Former Maryland Gov. Martin O’Malley, former Rhode Island Gov. Lincoln Chafee, former Sen. Jim Webb are also running, while Vice President Joe Biden continues to think about it.

Here are nine things to know about Lessig’s financial and political background:

  • Lessig has donated at least $52,000 to federal candidates and committees over the years. Almost all are Democratic.
  • Among the recipients of Lessig’s campaign contributions: President Barack Obama; Sens. Elizabeth Warren, John Edwards and Al Franken; and ex-Rep. Jesse Jackson Jr.
  • At least one Republican got cash from Lessig — 2012 presidential candidate Buddy Roemer, who only took donations of $100 or less.
  • Not argle-bargle: Lessig once clerked for Supreme Court Justice Antonin Scalia, who vehemently supported the court’s 2010 Citizens United v. FEC decision.

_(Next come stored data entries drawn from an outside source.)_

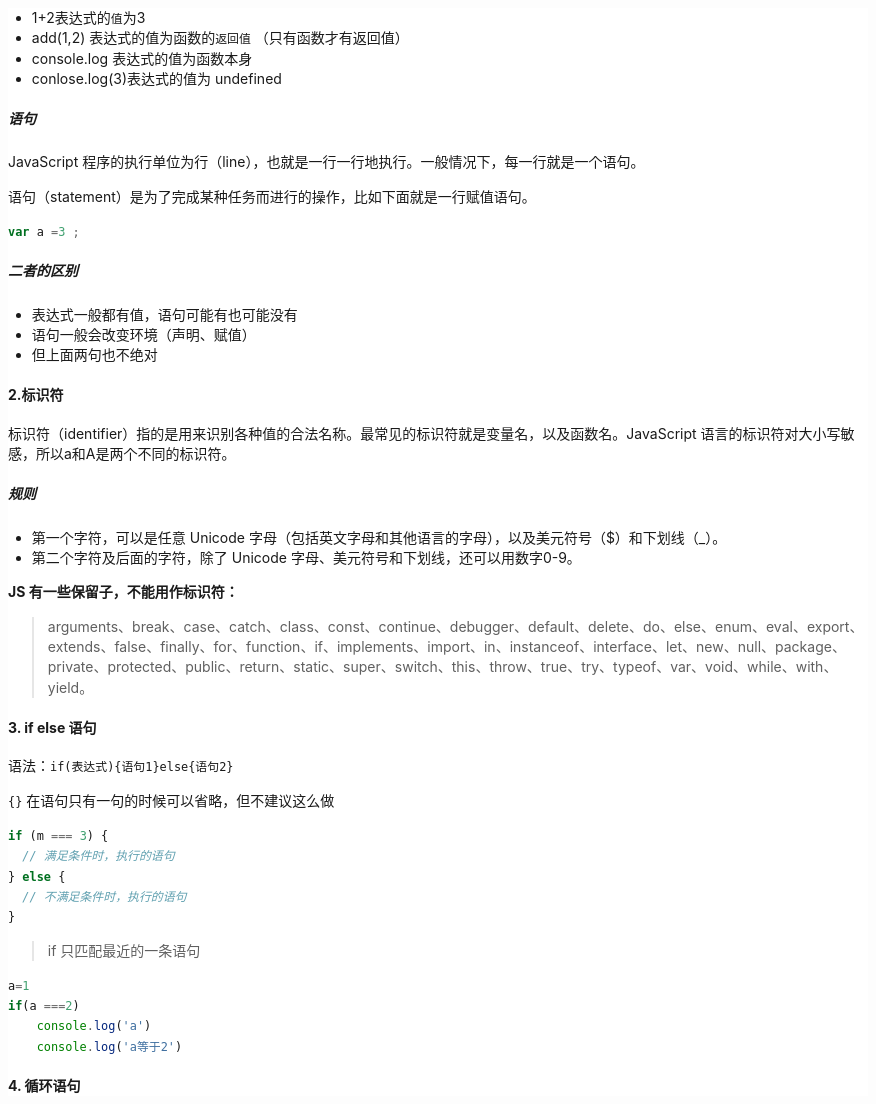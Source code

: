 - 1+2表达式的`值`为3
- add(1,2) 表达式的值为函数的`返回值` （只有函数才有返回值）
- console.log 表达式的值为函数本身
- conlose.log(3)表达式的值为 undefined


##### 语句
JavaScript 程序的执行单位为行（line），也就是一行一行地执行。一般情况下，每一行就是一个语句。

语句（statement）是为了完成某种任务而进行的操作，比如下面就是一行赋值语句。
```js
var a =3 ;
```
##### 二者的区别
- 表达式一般都有值，语句可能有也可能没有
- 语句一般会改变环境（声明、赋值）
- 但上面两句也不绝对


#### 2.标识符
标识符（identifier）指的是用来识别各种值的合法名称。最常见的标识符就是变量名，以及函数名。JavaScript 语言的标识符对大小写敏感，所以a和A是两个不同的标识符。

##### 规则
- 第一个字符，可以是任意 Unicode 字母（包括英文字母和其他语言的字母），以及美元符号（$）和下划线（_）。
- 第二个字符及后面的字符，除了 Unicode 字母、美元符号和下划线，还可以用数字0-9。

**JS 有一些保留子，不能用作标识符：**

> arguments、break、case、catch、class、const、continue、debugger、default、delete、do、else、enum、eval、export、extends、false、finally、for、function、if、implements、import、in、instanceof、interface、let、new、null、package、private、protected、public、return、static、super、switch、this、throw、true、try、typeof、var、void、while、with、yield。

#### 3. if else 语句

语法：`if(表达式){语句1}else{语句2}`

`{}` 在语句只有一句的时候可以省略，但不建议这么做

```js
if (m === 3) {
  // 满足条件时，执行的语句
} else {
  // 不满足条件时，执行的语句
}
```

> if 只匹配最近的一条语句

```js
a=1
if(a ===2)
    console.log('a')
    console.log('a等于2')
```

#### 4. 循环语句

  • Among the numerous books Lessig has written: “One Way Forward: The Outsider’s Guide to Fixing the Republic” and “Republic, Lost: How Money Corrupts Congress — and a Plan to Stop It”
  • With great fanfare, Lessig last year created MayDay PAC, the “super PAC to end all super PACs,” now run by reform activist Zephyr Teachout.
  • The performance of MayDay PAC has been underwhelming. It spent about $10.7 million during 2014, and only two of eight candidates it backed won their races. There are also more super PACs than ever.
  • Top 2014 donors to Lessig’s MayDay PAC included LinkedIn co-founder Reid Hoffman ($1 million), Napster founder Sean Parker ($500,000) and billionaire businesswoman Pat Stryker ($300,000).
  • A dry well? During the first six months of 2015, Lessig’s MayDay PAC spent ($315,997) more than twice what it raised ($150,746). It ended June with about $371,000 on hand.